** Data supplied **
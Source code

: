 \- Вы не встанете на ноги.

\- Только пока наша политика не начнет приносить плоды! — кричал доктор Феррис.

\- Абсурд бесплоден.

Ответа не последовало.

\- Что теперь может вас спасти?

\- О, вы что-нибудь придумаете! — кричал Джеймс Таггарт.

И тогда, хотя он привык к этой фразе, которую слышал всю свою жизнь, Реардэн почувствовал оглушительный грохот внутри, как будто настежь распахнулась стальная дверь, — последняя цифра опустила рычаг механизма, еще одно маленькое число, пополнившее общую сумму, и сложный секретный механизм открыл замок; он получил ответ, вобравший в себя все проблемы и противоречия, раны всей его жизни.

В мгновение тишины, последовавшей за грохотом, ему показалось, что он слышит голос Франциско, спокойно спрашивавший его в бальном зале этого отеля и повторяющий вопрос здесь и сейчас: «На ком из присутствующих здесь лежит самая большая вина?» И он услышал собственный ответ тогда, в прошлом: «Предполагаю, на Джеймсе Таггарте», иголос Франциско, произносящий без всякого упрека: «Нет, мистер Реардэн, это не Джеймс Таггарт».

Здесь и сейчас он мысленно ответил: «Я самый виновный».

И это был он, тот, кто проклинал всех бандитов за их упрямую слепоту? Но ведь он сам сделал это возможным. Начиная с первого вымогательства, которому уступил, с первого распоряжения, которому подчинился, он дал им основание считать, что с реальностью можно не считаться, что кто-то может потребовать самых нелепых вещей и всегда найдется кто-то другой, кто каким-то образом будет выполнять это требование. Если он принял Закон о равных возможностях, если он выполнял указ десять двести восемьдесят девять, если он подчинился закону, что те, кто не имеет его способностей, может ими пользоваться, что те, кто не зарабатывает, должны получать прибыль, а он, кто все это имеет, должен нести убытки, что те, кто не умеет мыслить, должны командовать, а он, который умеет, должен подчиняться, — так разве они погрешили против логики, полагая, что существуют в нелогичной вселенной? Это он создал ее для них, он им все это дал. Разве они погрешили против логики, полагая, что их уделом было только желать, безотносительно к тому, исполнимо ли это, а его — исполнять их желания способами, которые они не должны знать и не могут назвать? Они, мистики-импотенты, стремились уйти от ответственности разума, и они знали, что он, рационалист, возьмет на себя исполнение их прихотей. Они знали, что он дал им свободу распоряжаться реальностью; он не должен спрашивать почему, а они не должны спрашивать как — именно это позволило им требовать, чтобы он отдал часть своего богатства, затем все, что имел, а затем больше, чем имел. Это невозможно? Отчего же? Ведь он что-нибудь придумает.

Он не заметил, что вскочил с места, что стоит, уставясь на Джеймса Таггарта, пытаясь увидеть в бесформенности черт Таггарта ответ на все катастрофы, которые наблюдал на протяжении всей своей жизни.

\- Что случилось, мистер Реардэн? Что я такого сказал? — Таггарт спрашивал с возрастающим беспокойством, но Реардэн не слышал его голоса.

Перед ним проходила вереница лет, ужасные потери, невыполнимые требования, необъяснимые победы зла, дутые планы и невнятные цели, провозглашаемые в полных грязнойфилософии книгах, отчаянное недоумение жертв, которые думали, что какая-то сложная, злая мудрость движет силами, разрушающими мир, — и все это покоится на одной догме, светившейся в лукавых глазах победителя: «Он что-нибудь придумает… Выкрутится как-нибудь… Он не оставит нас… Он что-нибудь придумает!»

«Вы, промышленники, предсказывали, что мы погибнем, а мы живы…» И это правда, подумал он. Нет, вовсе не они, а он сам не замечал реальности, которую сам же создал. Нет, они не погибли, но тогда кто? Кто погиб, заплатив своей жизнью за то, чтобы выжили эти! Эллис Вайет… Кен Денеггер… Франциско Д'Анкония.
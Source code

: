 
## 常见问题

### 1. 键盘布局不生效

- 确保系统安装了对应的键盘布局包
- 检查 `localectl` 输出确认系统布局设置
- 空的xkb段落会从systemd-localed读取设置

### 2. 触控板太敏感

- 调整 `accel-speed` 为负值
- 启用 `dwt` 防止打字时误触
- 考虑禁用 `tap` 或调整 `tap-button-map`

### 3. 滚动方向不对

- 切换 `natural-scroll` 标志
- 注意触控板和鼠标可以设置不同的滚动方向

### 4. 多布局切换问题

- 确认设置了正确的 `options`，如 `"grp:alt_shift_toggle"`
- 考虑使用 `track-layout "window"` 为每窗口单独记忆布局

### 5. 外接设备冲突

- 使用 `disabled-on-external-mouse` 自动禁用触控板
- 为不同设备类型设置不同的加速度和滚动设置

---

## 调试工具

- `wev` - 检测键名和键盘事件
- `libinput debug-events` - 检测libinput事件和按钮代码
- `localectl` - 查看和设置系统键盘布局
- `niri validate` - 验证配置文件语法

** Your objective **
Return each line of the data that contains the string "localectl".

** Written answer **
- 检查 `localectl` 输出确认系统布局设置
- `localectl` - 查看和设置系统键盘布局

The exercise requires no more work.